Workplace diversity is the new normal.
It has now been more than 50 years since the first modern gay rights movement at Stonewall, a protest against police raids and brutality initiated by patrons of The Stonewall Inn in New York City. The LGBTQIA+ community has since made significant progress in securing greater social visibility, equal rights, and acceptance and equality at work. Yet, there is still considerable discrimination – and, in several countries, discriminatory laws – against the LGBTQIA+ community.
According to Human Rights Watch, “at least 68 countries still have national laws criminalizing same-sex relations between consenting adults” and “at least nine countries have national laws criminalizing forms of gender expression that target transgender and gender nonconforming people.” The legal penalties vary, but can include life imprisonment and even the death penalty in certain countries.
Even in countries that deem discriminating against LGBTQIA+ people to be illegal, members of the community continue to face considerable challenges in the workplace – to the extent that feeling confident about their career progression, being upfront about their orientation (particularly as they move into management roles), and finding workplace cultures that are genuinely inclusive are still not common sentiments.
In fact, as recently as 2019, research by the Organisation for Economic Co-operation and Development (OECD) revealed that gay applicants in OECD countries are approximately 50% less likely to be called for a job interview than their straight counterparts. The study also found that they earn 4% less than their heterosexual peers on average, and that they are 11% less likely to hold higher leadership positions.
What can be done now?
Though progress has definitely been made on building inclusive, supportive cultures for LGBTQIA+ talent at the workplace, there’s still a long way to go.
Thankfully, business leaders around the world are now beginning to really recognize diversity – in all its forms – as a key competitive advantage. With good reason. Diverse perspectives drive creativity and innovation, and foster a feeling of self-worth among employees – a feeling that their opinion matters, which in turn motivates them to put in their best effort and stick around.
So, how can leaders foster a fearless, inclusive work culture? Here are a few tips.
Walk the talk
Employees can very easily spot unauthentic behavior – which means that fostering an environment where authenticity is the norm starts with leaders walking the talk. Encouraging employees to be authentic helps create an open, safe work culture that goes a long way toward setting the foundation for a supportive community. Leaders who set the example for authentic interactions inspire their teams to aim high. In fact, leaders who fail to practice what they preach risk losing talent.
Openly LGBTQIA+ leaders such as Jeff Gennette, CEO of Macy’s; Stacey Friedman, Executive Vice President and General Counsel at JPMorgan Chase; and Tim Cook, CEO of Apple, have been open about their identity at work, and actively advocate for the LGBTQIA+ community.
From vision and objectives, to understanding underrepresented job seekers, and designing an inclusive approach to hiring, we’ve got you covered.
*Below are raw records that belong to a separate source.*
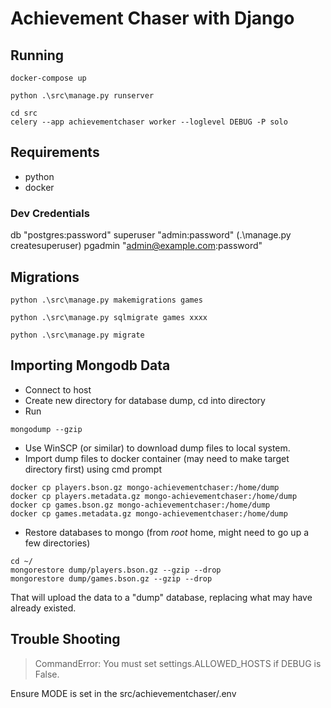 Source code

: # Achievement Chaser with Django

## Running

```
docker-compose up
```

```
python .\src\manage.py runserver
```

```
cd src
celery --app achievementchaser worker --loglevel DEBUG -P solo
```

## Requirements

* python
* docker

### Dev Credentials

db "postgres:password"
superuser "admin:password" (.\manage.py createsuperuser)
pgadmin "admin@example.com:password"

## Migrations

`python .\src\manage.py makemigrations games`

`python .\src\manage.py sqlmigrate games xxxx`

`python .\src\manage.py migrate`

## Importing Mongodb Data

* Connect to host
* Create new directory for database dump, cd into directory
* Run

```
mongodump --gzip
```

* Use WinSCP (or similar) to download dump files to local system.
* Import dump files to docker container (may need to make target directory first) using cmd prompt

```
docker cp players.bson.gz mongo-achievementchaser:/home/dump
docker cp players.metadata.gz mongo-achievementchaser:/home/dump
docker cp games.bson.gz mongo-achievementchaser:/home/dump
docker cp games.metadata.gz mongo-achievementchaser:/home/dump
```

* Restore databases to mongo (from _root_ home, might need to go up a few directories)

```
cd ~/
mongorestore dump/players.bson.gz --gzip --drop
mongorestore dump/games.bson.gz --gzip --drop
```

That will upload the data to a "dump" database, replacing what may have already existed.


## Trouble Shooting

> CommandError: You must set settings.ALLOWED_HOSTS if DEBUG is False.

Ensure MODE is set in the src/achievementchaser/.env
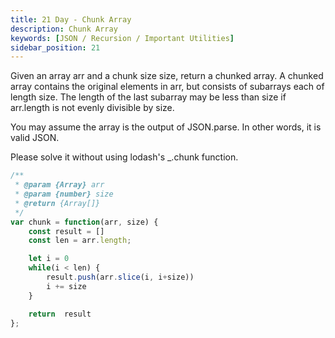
 ```yaml
---
title: 21 Day - Chunk Array
description: Chunk Array
keywords: [JSON / Recursion / Important Utilities]
sidebar_position: 21
---
```


Given an array arr and a chunk size size, return a chunked array. A chunked array contains the original elements in arr, but consists of subarrays each of length size. The length of the last subarray may be less than size if arr.length is not evenly divisible by size.

You may assume the array is the output of JSON.parse. In other words, it is valid JSON.

Please solve it without using lodash's _.chunk function.


```js
/**
 * @param {Array} arr
 * @param {number} size
 * @return {Array[]}
 */
var chunk = function(arr, size) {
    const result = []    
    const len = arr.length;

    let i = 0
    while(i < len) {
        result.push(arr.slice(i, i+size))
        i += size
    }

    return  result
};
```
Looking To Up Your DE&I Game?
From vision and objectives, to understanding underrepresented job seekers, and designing an inclusive approach to hiring, we’ve got you covered.Read more
Inspire engaged communities
Inclusive workplaces require a foundation of closely knit, supportive communities that are empowered by strong, authentic leaders. Such engaged workforces are not only empathetic, they are also quick to respond to varied individuals’ needs. Thus, it is important for leaders to ensure that they align their organizations’ DE&I goals to their overall corporate strategy.
This shows a strong commitment to inclusion, empowering employees to take charge and enact change.
Encourage open discussions
The stress of discrimination and the relentless battle for equal rights is no doubt overwhelming for the LGBTQIA+ community – or any other minority groups. Therefore, it’s crucial for leaders to support and engage in honest discussions that clearly let members of the community know that they are heard, understood, and supported at their workplace – and that, most importantly, they stand as much of an opportunity as anyone else to excel there, too. This also empowers employees to ask difficult questions, understand different sensitivities, and find ways to learn and grow together.
Leaders who build such an open environment also encourage a generally empathetic and open workplace for all their employees, who then feel motivated to work together to transcend challenges and exceed goals.
Looking ahead, the situation is obviously still far from ideal. There are numerous challenges that the LGBTQIA+ community will continue to face in the coming months and years. Hard-earned rights, too, may not always be permanent, as battles such as these are often fought on a slippery slope.
That makes it all the more important for companies to make every effort to nurture and reinforce the value of diverse individuals. Of course, this requires bold leadership – but the benefits by way of talent acquisition and a healthier, more productive workforce are manifold. Promoting authenticity, encouraging diverse yet engaged communities, and encouraging open dialogues on important issues are all great ways to get started on promoting a more inclusive work environment for LGBTQIA+ people.